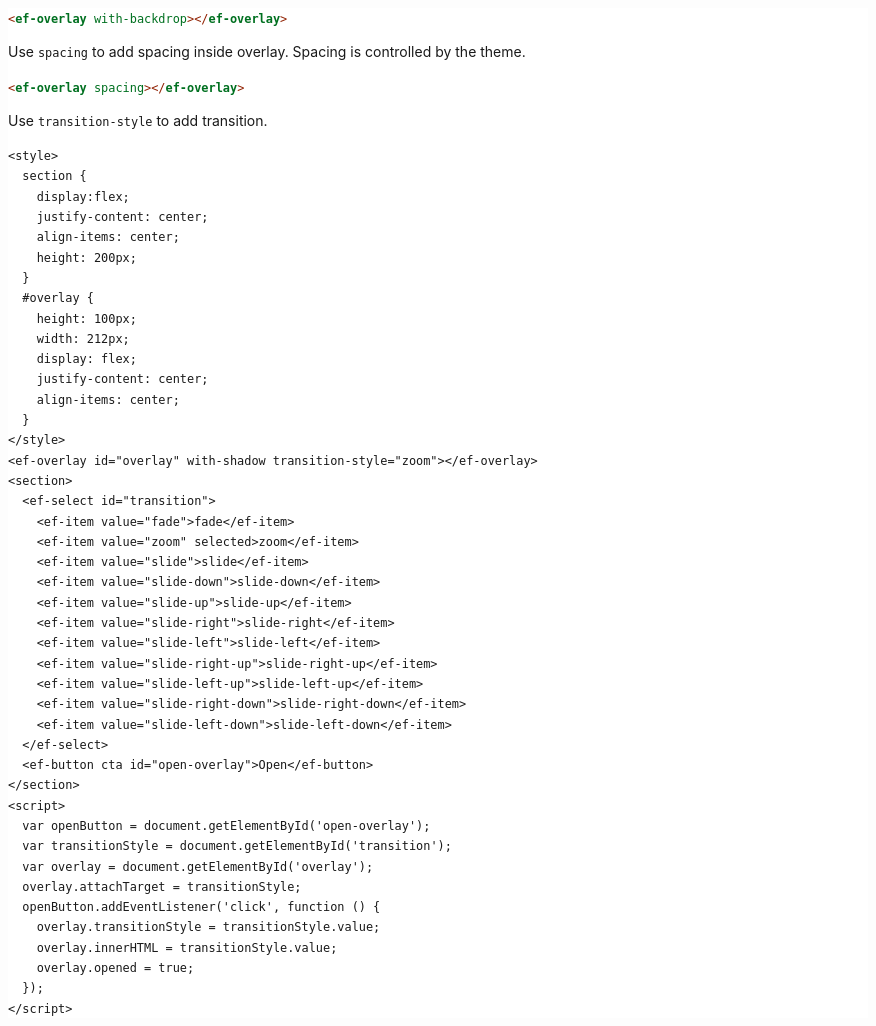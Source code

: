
 ```html
<ef-overlay with-backdrop></ef-overlay>
```

Use `spacing` to add spacing inside overlay. Spacing is controlled by the theme.

```html
<ef-overlay spacing></ef-overlay>
```

Use `transition-style` to add transition.

```live
<style>
  section {
    display:flex;
    justify-content: center;
    align-items: center;
    height: 200px;
  }
  #overlay {
    height: 100px;
    width: 212px;
    display: flex;
    justify-content: center;
    align-items: center;
  }
</style>
<ef-overlay id="overlay" with-shadow transition-style="zoom"></ef-overlay>
<section>
  <ef-select id="transition">
    <ef-item value="fade">fade</ef-item>
    <ef-item value="zoom" selected>zoom</ef-item>
    <ef-item value="slide">slide</ef-item>
    <ef-item value="slide-down">slide-down</ef-item>
    <ef-item value="slide-up">slide-up</ef-item>
    <ef-item value="slide-right">slide-right</ef-item>
    <ef-item value="slide-left">slide-left</ef-item>
    <ef-item value="slide-right-up">slide-right-up</ef-item>
    <ef-item value="slide-left-up">slide-left-up</ef-item>
    <ef-item value="slide-right-down">slide-right-down</ef-item>
    <ef-item value="slide-left-down">slide-left-down</ef-item>
  </ef-select>
  <ef-button cta id="open-overlay">Open</ef-button>
</section>
<script>
  var openButton = document.getElementById('open-overlay');
  var transitionStyle = document.getElementById('transition');
  var overlay = document.getElementById('overlay');
  overlay.attachTarget = transitionStyle;
  openButton.addEventListener('click', function () {
    overlay.transitionStyle = transitionStyle.value;
    overlay.innerHTML = transitionStyle.value;
    overlay.opened = true;
  });
</script>
```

####

• **What is expected**
Without changing a single word, set down all of the material again and leave out its pictures.

• **Exercise result**
Source code

:
 ```html
<ef-overlay with-backdrop></ef-overlay>
```

Use `spacing` to add spacing inside overlay. Spacing is controlled by the theme.

```html
<ef-overlay spacing></ef-overlay>
```

Use `transition-style` to add transition.

```live
<style>
  section {
    display:flex;
    justify-content: center;
    align-items: center;
    height: 200px;
  }
  #overlay {
    height: 100px;
    width: 212px;
    display: flex;
    justify-content: center;
    align-items: center;
  }
</style>
<ef-overlay id="overlay" with-shadow transition-style="zoom"></ef-overlay>
<section>
  <ef-select id="transition">
    <ef-item value="fade">fade</ef-item>
    <ef-item value="zoom" selected>zoom</ef-item>
    <ef-item value="slide">slide</ef-item>
    <ef-item value="slide-down">slide-down</ef-item>
    <ef-item value="slide-up">slide-up</ef-item>
    <ef-item value="slide-right">slide-right</ef-item>
    <ef-item value="slide-left">slide-left</ef-item>
    <ef-item value="slide-right-up">slide-right-up</ef-item>
    <ef-item value="slide-left-up">slide-left-up</ef-item>
    <ef-item value="slide-right-down">slide-right-down</ef-item>
    <ef-item value="slide-left-down">slide-left-down</ef-item>
  </ef-select>
  <ef-button cta id="open-overlay">Open</ef-button>
</section>
<script>
  var openButton = document.getElementById('open-overlay');
  var transitionStyle = document.getElementById('transition');
  var overlay = document.getElementById('overlay');
  overlay.attachTarget = transitionStyle;
  openButton.addEventListener('click', function () {
    overlay.transitionStyle = transitionStyle.value;
    overlay.innerHTML = transitionStyle.value;
    overlay.opened = true;
  });
</script>
```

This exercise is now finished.